“It isn’t flattery,” she said softly, meeting his gaze. “It’s fact.”
For a long moment, there was only the crackle of the fire between them. Then Richard leaned forward, his voice roughened with affection. “Then draw me again.”
And she did.
For the first time in Caroline’s life, happiness felt not like a fleeting dream, but a daring rebellion. And beside her, the Devil of the Ton looked almost human—smiling, teasing, utterly hers.
The fire burned low, its amber glow softening the edges of the room. Caroline sat on the rug, her sketchbook open across her lap, sheets of charcoal and half-finished portraits scattered around her like petals after a storm. The quiet intimacy of the evening—the laughter, the warmth, the lingering scent of sandalwood from Richard’s coat—made her chest ache with a strange, aching contentment.
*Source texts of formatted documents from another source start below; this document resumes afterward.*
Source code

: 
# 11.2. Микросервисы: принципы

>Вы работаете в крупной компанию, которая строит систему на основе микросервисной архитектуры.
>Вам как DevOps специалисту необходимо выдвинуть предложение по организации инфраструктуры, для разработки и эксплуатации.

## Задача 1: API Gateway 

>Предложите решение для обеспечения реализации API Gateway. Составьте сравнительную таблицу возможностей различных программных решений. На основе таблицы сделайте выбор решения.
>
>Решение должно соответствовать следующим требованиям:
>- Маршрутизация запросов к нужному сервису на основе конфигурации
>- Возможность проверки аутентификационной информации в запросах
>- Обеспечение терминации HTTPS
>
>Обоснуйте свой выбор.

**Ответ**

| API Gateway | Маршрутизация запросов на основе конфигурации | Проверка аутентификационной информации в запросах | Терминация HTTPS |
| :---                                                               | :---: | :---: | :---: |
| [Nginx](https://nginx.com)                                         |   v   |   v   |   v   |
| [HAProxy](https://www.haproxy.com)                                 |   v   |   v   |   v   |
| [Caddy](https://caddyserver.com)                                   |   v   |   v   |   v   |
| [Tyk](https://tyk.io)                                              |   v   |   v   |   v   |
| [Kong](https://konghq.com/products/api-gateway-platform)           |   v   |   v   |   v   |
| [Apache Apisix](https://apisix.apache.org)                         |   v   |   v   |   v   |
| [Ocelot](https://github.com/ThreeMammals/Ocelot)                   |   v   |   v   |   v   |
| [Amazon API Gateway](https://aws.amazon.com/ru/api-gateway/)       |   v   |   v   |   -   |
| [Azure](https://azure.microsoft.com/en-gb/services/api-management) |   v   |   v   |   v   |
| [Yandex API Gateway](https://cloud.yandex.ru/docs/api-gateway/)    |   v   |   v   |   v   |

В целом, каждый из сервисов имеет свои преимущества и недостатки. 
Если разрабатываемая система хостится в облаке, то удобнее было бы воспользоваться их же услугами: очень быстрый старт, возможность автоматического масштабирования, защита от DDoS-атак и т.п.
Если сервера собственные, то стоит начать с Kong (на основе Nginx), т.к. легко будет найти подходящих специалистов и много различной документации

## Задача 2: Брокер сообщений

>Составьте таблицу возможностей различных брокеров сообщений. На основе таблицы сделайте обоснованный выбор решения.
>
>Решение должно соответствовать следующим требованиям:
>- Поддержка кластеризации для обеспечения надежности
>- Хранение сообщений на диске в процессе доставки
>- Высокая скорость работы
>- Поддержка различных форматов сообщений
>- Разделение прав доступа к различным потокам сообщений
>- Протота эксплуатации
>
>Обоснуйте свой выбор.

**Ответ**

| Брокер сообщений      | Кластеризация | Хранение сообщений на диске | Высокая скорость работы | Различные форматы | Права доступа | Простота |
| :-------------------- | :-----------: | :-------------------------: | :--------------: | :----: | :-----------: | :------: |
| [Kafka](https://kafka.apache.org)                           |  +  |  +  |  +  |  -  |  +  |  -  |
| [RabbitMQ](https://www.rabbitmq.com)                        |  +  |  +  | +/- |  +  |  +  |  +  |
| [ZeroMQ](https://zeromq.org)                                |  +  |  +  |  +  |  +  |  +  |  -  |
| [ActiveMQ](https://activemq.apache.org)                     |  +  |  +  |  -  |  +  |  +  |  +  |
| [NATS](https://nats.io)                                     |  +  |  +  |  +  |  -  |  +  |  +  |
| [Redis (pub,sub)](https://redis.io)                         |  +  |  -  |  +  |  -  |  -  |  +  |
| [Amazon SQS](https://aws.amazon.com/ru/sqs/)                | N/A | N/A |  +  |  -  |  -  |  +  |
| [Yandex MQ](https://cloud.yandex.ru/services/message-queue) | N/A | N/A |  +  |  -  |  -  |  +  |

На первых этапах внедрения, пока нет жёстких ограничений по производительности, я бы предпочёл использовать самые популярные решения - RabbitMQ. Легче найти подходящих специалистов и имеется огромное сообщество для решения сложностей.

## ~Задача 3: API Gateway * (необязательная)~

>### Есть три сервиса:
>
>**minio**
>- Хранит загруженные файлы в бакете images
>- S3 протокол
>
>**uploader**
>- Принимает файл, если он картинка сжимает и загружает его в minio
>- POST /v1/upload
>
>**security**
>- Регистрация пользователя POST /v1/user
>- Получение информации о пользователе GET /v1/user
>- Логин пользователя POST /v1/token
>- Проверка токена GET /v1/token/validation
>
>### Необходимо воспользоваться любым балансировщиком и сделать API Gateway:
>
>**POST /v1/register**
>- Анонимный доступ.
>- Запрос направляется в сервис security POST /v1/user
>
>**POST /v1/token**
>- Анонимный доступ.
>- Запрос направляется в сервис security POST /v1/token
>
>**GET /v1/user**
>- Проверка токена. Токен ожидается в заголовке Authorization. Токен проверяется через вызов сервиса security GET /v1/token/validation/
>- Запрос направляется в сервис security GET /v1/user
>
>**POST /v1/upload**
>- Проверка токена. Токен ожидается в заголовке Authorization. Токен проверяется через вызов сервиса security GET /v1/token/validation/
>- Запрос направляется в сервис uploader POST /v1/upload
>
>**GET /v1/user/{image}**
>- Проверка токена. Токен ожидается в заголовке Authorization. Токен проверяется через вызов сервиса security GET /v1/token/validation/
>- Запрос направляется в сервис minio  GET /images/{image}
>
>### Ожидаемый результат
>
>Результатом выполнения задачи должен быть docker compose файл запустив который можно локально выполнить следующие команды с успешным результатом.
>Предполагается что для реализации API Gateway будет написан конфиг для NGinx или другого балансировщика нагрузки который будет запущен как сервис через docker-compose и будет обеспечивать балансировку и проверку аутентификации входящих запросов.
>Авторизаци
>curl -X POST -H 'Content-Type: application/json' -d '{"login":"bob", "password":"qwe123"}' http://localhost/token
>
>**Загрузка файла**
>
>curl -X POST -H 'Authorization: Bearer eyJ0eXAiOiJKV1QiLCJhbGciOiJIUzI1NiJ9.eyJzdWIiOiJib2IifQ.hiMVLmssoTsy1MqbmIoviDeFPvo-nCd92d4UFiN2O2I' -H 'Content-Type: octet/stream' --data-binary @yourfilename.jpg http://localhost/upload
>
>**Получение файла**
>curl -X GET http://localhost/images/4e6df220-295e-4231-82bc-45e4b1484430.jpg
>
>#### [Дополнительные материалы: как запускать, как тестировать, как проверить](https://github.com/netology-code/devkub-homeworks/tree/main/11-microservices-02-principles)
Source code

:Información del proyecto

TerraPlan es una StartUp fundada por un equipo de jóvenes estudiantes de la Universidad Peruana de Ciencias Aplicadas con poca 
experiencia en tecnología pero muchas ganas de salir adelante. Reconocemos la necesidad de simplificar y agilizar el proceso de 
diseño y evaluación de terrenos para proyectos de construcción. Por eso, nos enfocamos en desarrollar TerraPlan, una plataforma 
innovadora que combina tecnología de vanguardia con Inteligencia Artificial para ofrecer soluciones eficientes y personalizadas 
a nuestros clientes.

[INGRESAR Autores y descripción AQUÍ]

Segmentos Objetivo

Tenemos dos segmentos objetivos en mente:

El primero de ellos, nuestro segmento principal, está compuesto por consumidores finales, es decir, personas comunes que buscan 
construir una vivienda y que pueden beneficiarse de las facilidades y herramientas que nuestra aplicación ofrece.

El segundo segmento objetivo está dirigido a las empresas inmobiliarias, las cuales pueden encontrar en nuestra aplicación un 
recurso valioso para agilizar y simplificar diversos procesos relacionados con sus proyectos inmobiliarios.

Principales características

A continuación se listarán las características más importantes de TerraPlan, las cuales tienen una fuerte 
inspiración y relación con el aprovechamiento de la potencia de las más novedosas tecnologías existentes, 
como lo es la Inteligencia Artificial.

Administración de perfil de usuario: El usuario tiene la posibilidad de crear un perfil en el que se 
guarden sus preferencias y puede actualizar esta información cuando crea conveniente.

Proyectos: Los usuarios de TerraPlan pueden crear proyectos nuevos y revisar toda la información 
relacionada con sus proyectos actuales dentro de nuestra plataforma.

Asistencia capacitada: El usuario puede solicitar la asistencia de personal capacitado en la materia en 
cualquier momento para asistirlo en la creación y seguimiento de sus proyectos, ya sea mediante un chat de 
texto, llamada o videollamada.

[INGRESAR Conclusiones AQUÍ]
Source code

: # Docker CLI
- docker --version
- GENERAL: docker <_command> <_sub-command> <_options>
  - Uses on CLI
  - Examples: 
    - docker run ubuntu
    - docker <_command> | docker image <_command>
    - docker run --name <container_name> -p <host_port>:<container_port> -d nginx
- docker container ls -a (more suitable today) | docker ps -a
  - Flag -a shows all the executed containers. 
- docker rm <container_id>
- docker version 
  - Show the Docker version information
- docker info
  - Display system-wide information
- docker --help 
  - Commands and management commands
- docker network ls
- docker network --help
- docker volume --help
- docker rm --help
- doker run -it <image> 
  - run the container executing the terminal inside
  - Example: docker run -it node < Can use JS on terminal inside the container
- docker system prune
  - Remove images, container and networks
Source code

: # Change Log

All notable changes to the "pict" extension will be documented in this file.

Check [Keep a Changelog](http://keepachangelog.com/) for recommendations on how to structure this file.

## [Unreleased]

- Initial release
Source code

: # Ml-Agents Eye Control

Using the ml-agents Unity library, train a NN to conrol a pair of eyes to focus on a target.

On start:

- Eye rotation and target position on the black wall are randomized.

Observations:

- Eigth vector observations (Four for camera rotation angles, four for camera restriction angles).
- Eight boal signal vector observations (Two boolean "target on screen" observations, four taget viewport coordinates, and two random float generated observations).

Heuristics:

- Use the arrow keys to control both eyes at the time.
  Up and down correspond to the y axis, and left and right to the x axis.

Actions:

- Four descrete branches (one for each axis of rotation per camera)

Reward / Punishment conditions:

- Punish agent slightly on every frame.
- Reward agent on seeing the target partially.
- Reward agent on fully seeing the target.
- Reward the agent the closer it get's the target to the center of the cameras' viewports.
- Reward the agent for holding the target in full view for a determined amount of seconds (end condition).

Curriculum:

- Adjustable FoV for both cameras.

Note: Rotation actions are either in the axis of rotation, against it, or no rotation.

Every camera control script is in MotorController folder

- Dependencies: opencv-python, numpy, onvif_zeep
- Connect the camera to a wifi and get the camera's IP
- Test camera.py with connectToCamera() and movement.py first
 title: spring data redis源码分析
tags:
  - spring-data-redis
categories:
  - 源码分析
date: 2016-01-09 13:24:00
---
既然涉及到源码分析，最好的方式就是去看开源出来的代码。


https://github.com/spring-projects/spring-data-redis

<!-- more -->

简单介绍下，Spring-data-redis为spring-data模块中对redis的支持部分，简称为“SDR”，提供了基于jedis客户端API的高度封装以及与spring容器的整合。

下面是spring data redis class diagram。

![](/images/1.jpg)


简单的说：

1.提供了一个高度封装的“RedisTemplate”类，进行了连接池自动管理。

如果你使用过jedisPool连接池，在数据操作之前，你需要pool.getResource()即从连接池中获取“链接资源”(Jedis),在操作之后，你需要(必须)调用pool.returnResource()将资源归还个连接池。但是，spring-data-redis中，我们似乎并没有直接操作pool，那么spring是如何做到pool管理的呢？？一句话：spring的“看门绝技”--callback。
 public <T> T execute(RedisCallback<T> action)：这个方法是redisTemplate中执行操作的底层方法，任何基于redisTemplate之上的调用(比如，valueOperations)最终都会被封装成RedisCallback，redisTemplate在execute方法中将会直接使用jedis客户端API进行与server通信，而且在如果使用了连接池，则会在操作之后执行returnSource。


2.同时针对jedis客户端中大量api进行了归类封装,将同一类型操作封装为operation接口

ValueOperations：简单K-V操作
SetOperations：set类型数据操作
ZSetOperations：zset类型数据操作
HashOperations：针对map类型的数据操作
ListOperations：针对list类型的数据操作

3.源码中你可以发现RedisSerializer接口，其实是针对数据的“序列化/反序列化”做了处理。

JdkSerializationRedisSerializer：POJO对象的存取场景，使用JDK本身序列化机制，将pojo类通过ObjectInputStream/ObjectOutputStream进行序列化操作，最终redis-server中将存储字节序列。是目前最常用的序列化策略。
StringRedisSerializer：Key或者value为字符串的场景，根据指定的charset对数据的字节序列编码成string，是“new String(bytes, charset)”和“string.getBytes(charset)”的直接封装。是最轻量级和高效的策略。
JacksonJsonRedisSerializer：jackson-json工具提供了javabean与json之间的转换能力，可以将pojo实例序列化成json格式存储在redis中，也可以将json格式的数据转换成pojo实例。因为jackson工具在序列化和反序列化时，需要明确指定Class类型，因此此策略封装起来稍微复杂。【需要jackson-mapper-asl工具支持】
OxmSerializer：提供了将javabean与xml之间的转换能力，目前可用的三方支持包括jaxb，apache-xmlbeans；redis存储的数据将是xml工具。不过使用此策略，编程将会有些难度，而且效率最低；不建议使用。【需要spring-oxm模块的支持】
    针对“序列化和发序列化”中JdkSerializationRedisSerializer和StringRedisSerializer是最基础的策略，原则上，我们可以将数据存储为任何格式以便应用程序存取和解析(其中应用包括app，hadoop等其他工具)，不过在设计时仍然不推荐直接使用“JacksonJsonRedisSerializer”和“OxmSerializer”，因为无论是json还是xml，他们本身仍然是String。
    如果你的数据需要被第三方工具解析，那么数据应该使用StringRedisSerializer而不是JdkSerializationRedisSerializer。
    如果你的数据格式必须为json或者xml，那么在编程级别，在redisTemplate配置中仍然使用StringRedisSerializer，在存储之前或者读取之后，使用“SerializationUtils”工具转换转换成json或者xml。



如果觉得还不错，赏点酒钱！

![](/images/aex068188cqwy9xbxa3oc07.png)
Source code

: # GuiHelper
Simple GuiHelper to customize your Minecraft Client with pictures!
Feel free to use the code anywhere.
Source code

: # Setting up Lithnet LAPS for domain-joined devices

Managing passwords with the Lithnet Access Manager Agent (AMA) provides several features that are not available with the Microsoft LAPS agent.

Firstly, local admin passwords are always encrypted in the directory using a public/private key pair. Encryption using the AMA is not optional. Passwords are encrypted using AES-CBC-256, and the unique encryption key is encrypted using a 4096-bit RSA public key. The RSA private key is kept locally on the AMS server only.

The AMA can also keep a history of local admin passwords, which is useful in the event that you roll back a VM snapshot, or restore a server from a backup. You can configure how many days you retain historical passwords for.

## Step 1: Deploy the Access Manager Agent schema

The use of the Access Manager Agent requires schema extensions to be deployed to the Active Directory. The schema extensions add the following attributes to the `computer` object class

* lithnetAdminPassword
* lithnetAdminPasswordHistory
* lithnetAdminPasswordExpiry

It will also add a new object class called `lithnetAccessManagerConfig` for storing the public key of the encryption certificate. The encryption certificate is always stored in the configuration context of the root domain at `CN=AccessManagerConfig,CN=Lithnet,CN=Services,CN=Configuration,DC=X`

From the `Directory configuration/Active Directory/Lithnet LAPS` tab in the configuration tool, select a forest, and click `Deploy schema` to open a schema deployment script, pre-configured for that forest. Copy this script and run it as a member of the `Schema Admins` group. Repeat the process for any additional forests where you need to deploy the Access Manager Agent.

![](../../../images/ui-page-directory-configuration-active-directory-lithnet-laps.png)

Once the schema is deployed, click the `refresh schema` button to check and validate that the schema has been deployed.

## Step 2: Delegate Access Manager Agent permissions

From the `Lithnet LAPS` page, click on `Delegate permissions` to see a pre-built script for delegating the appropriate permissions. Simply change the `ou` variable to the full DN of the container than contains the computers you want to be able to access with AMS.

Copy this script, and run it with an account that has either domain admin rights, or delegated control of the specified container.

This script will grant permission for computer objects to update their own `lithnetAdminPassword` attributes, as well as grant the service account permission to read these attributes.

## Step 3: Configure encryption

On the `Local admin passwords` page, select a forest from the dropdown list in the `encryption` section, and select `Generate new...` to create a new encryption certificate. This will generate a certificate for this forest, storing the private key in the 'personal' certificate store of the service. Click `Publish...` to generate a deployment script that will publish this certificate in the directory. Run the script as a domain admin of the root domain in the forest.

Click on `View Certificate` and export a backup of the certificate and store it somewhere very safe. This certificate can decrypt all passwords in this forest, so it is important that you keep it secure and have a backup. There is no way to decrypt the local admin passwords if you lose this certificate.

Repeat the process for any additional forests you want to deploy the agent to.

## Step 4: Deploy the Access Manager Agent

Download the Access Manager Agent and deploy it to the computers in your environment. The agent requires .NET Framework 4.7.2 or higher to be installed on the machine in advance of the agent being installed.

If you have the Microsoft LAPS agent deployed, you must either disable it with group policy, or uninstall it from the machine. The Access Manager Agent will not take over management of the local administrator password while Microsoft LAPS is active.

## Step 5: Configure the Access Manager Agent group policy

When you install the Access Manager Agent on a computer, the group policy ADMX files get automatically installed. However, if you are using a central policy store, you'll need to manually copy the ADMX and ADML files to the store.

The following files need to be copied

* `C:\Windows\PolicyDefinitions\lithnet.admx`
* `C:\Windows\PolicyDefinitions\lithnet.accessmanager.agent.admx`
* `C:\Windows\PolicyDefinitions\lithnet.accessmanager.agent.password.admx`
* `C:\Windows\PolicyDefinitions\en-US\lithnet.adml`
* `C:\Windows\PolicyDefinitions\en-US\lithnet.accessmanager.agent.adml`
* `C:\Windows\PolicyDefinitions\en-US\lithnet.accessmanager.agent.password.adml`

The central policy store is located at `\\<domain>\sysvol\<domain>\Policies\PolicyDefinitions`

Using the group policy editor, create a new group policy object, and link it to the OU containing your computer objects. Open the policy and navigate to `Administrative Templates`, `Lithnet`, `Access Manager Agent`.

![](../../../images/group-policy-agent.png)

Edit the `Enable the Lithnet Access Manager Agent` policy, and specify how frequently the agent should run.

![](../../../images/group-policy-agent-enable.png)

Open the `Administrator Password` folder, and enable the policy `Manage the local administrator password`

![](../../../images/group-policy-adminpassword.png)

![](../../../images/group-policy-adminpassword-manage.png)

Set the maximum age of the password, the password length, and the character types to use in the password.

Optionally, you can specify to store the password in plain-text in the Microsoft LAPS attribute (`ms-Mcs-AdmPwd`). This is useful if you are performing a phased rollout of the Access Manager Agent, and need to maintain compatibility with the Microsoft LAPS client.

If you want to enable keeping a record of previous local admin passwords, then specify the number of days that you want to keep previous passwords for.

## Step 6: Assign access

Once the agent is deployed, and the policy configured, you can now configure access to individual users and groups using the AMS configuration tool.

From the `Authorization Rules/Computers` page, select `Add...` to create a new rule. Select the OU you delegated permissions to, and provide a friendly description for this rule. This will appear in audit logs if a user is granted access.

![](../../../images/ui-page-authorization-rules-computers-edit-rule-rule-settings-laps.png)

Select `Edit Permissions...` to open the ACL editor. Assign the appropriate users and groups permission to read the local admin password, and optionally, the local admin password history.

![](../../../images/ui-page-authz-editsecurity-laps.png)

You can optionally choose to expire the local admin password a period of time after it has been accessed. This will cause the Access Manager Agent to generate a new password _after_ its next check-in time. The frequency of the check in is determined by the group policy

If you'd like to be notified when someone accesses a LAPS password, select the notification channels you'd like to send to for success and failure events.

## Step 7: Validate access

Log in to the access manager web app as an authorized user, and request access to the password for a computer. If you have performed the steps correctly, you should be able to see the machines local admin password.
Richard lounged behind her on the settee, half reclined, watching her with that steady, unreadable gaze that always made her pulse quicken. He had abandoned his cravat hours ago, the top of his shirt loosened just enough to reveal the dark line of his throat. There was a rare peace in him tonight; his eyes were softer, the tension at his shoulders eased.
Caroline smiled faintly as she brushed a stray lock of hair from her brow and began sorting through her sketches. Some she kept—portraits of him brooding near the window, laughing over breakfast, bent over the piano. Others she set aside, little practice pieces, drawings of flowers and hands, the occasional imperfect likeness.
“"Show me," Richard said with a lazy drawl, reclining comfortably in his chair as he observed her with relaxed curiosity.
She glanced up from her work, a hint of surprise in her eyes. "Show you what?" she asked, slightly puzzled by his request.
"Whichever one makes you smile like that," he clarified, nodding toward the papers or perhaps a book she held.
A moment of hesitation washed over her, as she was caught between feelings of shyness and a hint of pride in her accomplishments. She bit her lip slightly, considering whether to share this piece of herself with him.
"You will laugh," she warned, her voice carrying a mixture of anticipation and a dash of vulnerability. She knew him well enough to predict his playful nature.
"Undoubtedly," he replied with a slight grin, reassuring her with his eyes. "But I'll like it," he added.
She turned the sketchbook so he could see—a rough, playful sketch of him sitting in that very chair, arms crossed, scowling in mock irritation. Across the top she had written, ‘The Devil at Leisure.’
He huffed, pretending disapproval. “You are insufferable.”
“And yet you asked to marry me. Twice,” she countered.
“I was bewitched,” he muttered.
Her laughter filled the room, light and sweet. She reached for another sheet to tuck away, still grinning, but as she moved the pile, one sketch slipped free and drifted to the floor.
Richard leaned forward to catch it before it touched the carpet. He glanced down—and then froze.
The charcoal lines were softer, more deliberate, as though her hand had trembled over every detail. It was unmistakably them—him and Caroline, drawn together in tender repose. But in her arms, nestled against the folds of her gown, was an infant.
The firelight caught the faint sheen of graphite on the child’s curls. The image was so intimate, so impossibly gentle, that for a long moment Richard could not breathe.
CHAPTER 30
The sketch lay between them on the small table, pale graphite smudges like whispers against the ivory paper. Richard had not meant to touch it at first; he had only bent to save the single sheet from the hearth or the carpet, an automatic motion his hands had learned to perform with other things — letters, ledgers, lives.
But when his fingers closed about the charcoal, something softer than duty arrested him. He held the paper as one holds a relic: reverent, careful, as though the mere press of his thumb might bruise the fragile possibility drawn there.
He turned it in the low light, studying the tiny lines Caroline had made. The infant’s head nestled against the mother’s shoulder, a blanket wrapped round small limbs; the mother’s face was sketched with that particular tenderness she reserved for the things she loved—the curve of a jaw drawn long and true, the eye shaded to the tiniest gleam, a smile mapped with the lightest touch of pencil.
He had seen her draw like this before—soft hands catching the hush of some private mood—but this was different. This was not merely study or whimsy; it was an offering, caught in charcoal and hope.
Across the room Caroline watched him without the shield of irony or jest that she so often used. Her breath made a little cloud in the quiet; the heat of the fire painted her cheeks with a faint rose.
She had tried, in the hours since he had found the sketch, to fashion excuses—that it was only an experiment, a study of mother and child, a picture not meant to mean anything at all. Each attempt at minimization had felt childish and dishonest; the truth sat in her like an honest bruise.
Richard’s eyes lifted slowly from the paper to hers. His question did not need speech; the look he gave her was the equivalent of the most earnest entreaty. It was a look that asked, in the language of those who had endured battlefields and silence and public shame, whether this was indeed her desire.
He had asked many things of fate and fortune and himself since returning to Ashwood, but he had never learned to ask for what he wanted with such nakedness. In the silence he held the sketch like a lit lamp, making his meaning plain.